2月13日 1年ほど前までよく昼寝をした。事務所ソファーで30分から1時間ほど仮眠する。昼の散歩に疲れて2時間近く熟睡して、けっきょく夜眠られなくなることもあった。その昼寝、この1年、ほとんどしていない。なぜか昼飯後、眠くならないのだ。メシを食った後、睡魔が襲うということがまったくない。身体に何か変化が起きたのだろうか。ものの本によると、これはどうやらダイエット効果の一つらしい。ようするに昼にラーメンやチャーハンといった糖質のものをとらなくなった効果だというのだ。自分の身体を実験材料にして考えると、これはけっこう説得力がある。この3年ほど悩まされた首筋の冷えによる痛みも、今年になってぴたりと消えた。これも糖質と何か関連があるのだろうか。

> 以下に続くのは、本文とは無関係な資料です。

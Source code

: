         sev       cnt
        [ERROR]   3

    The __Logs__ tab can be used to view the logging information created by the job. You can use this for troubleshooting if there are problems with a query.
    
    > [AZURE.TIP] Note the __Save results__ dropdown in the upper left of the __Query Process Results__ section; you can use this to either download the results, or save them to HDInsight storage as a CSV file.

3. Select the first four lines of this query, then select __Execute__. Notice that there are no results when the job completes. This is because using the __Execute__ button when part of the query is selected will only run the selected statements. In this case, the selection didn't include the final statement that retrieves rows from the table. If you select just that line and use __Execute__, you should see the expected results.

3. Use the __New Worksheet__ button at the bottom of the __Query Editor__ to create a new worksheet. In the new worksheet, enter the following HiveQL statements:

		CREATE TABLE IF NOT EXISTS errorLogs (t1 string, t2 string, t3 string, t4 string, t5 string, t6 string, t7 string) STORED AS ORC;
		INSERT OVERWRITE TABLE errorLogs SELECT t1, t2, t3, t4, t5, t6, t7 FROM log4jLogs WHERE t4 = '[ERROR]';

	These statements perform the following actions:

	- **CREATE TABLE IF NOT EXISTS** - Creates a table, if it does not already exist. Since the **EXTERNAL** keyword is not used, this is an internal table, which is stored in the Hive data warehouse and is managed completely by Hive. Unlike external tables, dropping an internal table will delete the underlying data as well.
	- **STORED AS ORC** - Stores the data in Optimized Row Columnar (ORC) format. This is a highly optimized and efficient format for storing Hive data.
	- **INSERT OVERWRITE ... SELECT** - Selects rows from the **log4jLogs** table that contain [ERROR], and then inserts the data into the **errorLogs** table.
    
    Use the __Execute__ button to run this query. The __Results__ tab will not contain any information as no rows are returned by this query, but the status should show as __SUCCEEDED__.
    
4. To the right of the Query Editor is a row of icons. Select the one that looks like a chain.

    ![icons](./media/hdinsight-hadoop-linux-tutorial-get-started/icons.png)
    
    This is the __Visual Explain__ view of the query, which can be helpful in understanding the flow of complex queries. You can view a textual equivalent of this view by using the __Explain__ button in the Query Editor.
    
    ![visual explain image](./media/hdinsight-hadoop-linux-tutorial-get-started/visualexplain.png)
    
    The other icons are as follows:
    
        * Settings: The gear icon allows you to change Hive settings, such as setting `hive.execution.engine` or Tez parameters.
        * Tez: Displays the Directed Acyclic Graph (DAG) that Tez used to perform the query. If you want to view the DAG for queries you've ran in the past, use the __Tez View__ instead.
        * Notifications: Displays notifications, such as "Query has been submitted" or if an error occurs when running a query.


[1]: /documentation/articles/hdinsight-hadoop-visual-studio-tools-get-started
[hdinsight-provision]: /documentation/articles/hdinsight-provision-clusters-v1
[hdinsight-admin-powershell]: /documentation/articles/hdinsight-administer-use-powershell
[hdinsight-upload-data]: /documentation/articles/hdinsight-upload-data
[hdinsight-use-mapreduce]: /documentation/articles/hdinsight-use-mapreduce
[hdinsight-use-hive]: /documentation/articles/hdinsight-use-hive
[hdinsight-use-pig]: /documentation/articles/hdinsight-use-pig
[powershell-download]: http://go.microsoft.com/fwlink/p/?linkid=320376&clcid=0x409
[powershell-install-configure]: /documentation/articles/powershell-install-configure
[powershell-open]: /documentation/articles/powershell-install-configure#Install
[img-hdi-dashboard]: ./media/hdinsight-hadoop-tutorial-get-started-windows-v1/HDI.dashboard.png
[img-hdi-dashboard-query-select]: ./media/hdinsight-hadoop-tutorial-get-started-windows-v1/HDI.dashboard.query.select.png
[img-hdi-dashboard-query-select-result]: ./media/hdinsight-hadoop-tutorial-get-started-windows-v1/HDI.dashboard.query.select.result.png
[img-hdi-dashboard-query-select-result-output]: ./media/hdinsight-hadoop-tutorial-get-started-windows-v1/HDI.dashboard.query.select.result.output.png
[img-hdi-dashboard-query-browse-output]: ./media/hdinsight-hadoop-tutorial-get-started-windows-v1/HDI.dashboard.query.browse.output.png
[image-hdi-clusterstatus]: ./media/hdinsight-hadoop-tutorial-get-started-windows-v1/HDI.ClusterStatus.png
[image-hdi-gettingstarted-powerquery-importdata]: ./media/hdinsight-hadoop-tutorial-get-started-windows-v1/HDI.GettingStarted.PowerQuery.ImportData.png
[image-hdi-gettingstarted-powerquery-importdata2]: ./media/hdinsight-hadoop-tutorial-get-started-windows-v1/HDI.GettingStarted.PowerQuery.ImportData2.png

2月14日 先人たちの知恵(暦)は侮れない。どんなに雪が降ろうと、立春を過ぎると冬の荒々しさのなかに、ゆるい日だまりのような気配がそこかしこにほの見えてくる。めっきり日が高くなった。夕方5時、外がまだ明るいのに気がついて、ほほがゆるむ。山行のため朝5時半に起きたら、もうちゃんとした朝の光が差し込みはじめていた。こんな何でもないことが、この年になると無性にうれしい。このところ散歩はもっぱら夜だが、久しぶりに天気もいいから昼に歩いてみようか。そうすればもっといろんなところに「ぬるさの気配」を発見できるかも。でも今日は学生アルバイトたちが来る日、ダメだなこりゃ。
(あ)

No684

天才 勝新太郎
(文春新書)
春日太一

 初版が出た2010年、読もうかなと食指が動いたのだが、なんとなくやめてしまった。当時も面白い本として話題になっていたのだが、勝新太郎自身にそれほど興味がなかった。「座頭市」の映画やテレビも一度も見たことがないし、あの人柄も今一つ好きになれなかった。食わず嫌いだったわけだが、本書を読むと勝という人物がいかに一芸に秀でた人物であったかが、余すことなく幾多のエピソードで明らかにされている。わたしたちが芸能人に持つイメージの99パーセントはマスメディアが作り上げた虚像である。それに騙されてはいけないということを本書で学んだ。印象に残ったエピソードは3つ。勝新太郎の豪遊伝説は事実だが、そのこと自体にさしたる意味はなく、とにかくまじめで仕事熱心がなせる業だったこと。同期であった市川雷蔵に敬意とコンプレックスを持っていたこと。黒沢監督との確執はドロドロしたものは何もなく、この本を読んでいれば、至極あっさり了解できる必然的な出来事だったこと。むしろ黒沢監督側のショックが浮き彫りにされているのが新鮮だ。書名に冠せられた「天才」という言葉が意味不明だったが、こと芸に関して勝新太郎という俳優は、だれもまねのできない域まで達した「職人(演出や演技)」だったことからつけられた賛辞だ。週刊詩的な伝説に流されることのない取材力で、稀代の俳優の生涯の側面を掬い取ったすぐれた人物論だ。